Using the `GetSiteResidues` on each design unit gives the same residues in different chains for each design unit.  As I do not know how the ligand/chain is chosen or renamed when using the  `OEMakeDesignUnits` function, I don't know how to determin which chain the ligand is in. See code below: 

In [8]:
from openeye import oespruce, oechem

from glob import glob

Make design units from PDB:

In [9]:
pdb = 'Mpro-P0208.pdb'

errfs = oechem.oeosstream()
oechem.OEThrow.SetOutputStream(errfs)
oechem.OEThrow.Clear()
oechem.OEThrow.SetLevel(oechem.OEErrorLevel_Verbose) # capture verbose error output

ifs = oechem.oemolistream(pdb)
ifs.SetFlavor(oechem.OEFormat_PDB, oechem.OEIFlavor_PDB_Default | oechem.OEIFlavor_PDB_DATA | oechem.OEIFlavor_PDB_ALTLOC)  # noqa
mol = oechem.OEGraphMol()
flag = oechem.OEReadMolecule(ifs, mol)
ifs.close()

opts = oespruce.OEMakeDesignUnitOptions()
opts.GetSplitOptions().SetMinLigAtoms(7) # minimum fragment size (in heavy atoms)
opts.GetPrepOptions().SetStrictProtonationMode(True)
opts.GetPrepOptions().GetBuildOptions().SetCapNTermini(False)
opts.GetPrepOptions().GetBuildOptions().SetCapCTermini(False)
opts.GetPrepOptions().GetBuildOptions().SetBuildLoops(True)
opts.GetPrepOptions().GetBuildOptions().SetBuildSidechains(True)
opts.GetPrepOptions().GetBuildOptions().GetCapBuilderOptions().SetAllowTruncate(False)
metadata = oespruce.OEStructureMetadata()
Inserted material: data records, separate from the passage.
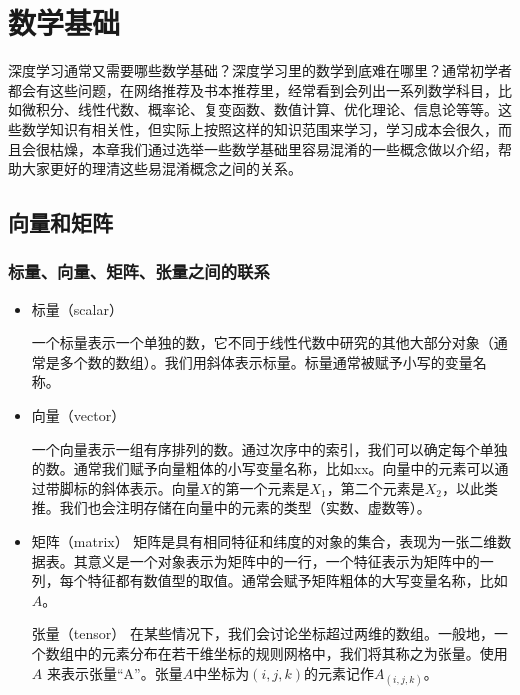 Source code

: 

\chapter{数学基础}

深度学习通常又需要哪些数学基础？深度学习里的数学到底难在哪里？通常初学者都会有这些问题，在网络推荐及书本推荐里，经常看到会列出一系列数学科目，比如微积分、线性代数、概率论、复变函数、数值计算、优化理论、信息论等等。这些数学知识有相关性，但实际上按照这样的知识范围来学习，学习成本会很久，而且会很枯燥，本章我们通过选举一些数学基础里容易混淆的一些概念做以介绍，帮助大家更好的理清这些易混淆概念之间的关系。

\section{向量和矩阵}

\subsection{标量、向量、矩阵、张量之间的联系}

\begin{itemize}\itemsep0em
		\item 标量（scalar）

			一个标量表示一个单独的数，它不同于线性代数中研究的其他大部分对象（通常是多个数的数组）。我们用斜体表示标量。标量通常被赋予小写的变量名称。 

		\item 向量（vector）

			一个向量表示一组有序排列的数。通过次序中的索引，我们可以确定每个单独的数。通常我们赋予向量粗体的小写变量名称，比如xx。向量中的元素可以通过带脚标的斜体表示。向量$X$的第一个元素是$X_1$，第二个元素是$X_2$，以此类推。我们也会注明存储在向量中的元素的类型（实数、虚数等）。

		\item 矩阵（matrix）
			矩阵是具有相同特征和纬度的对象的集合，表现为一张二维数据表。其意义是一个对象表示为矩阵中的一行，一个特征表示为矩阵中的一列，每个特征都有数值型的取值。通常会赋予矩阵粗体的大写变量名称，比如$A$。

		张量（tensor）
		在某些情况下，我们会讨论坐标超过两维的数组。一般地，一个数组中的元素分布在若干维坐标的规则网格中，我们将其称之为张量。使用 $A$ 来表示张量“A”。张量$A$中坐标为$(i,j,k)$的元素记作$A_{(i,j,k)}$。

\end{itemize}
dus = list(oespruce.OEMakeDesignUnits(mol, metadata, opts))


Getting the site residues for each design unit seems to indicate that the site is different in each design unit: 

In [13]:
for i, du in enumerate(dus):
    p1 = oechem.OEGraphMol()
    l1 = oechem.OEGraphMol()    
    du.GetLigand(l1)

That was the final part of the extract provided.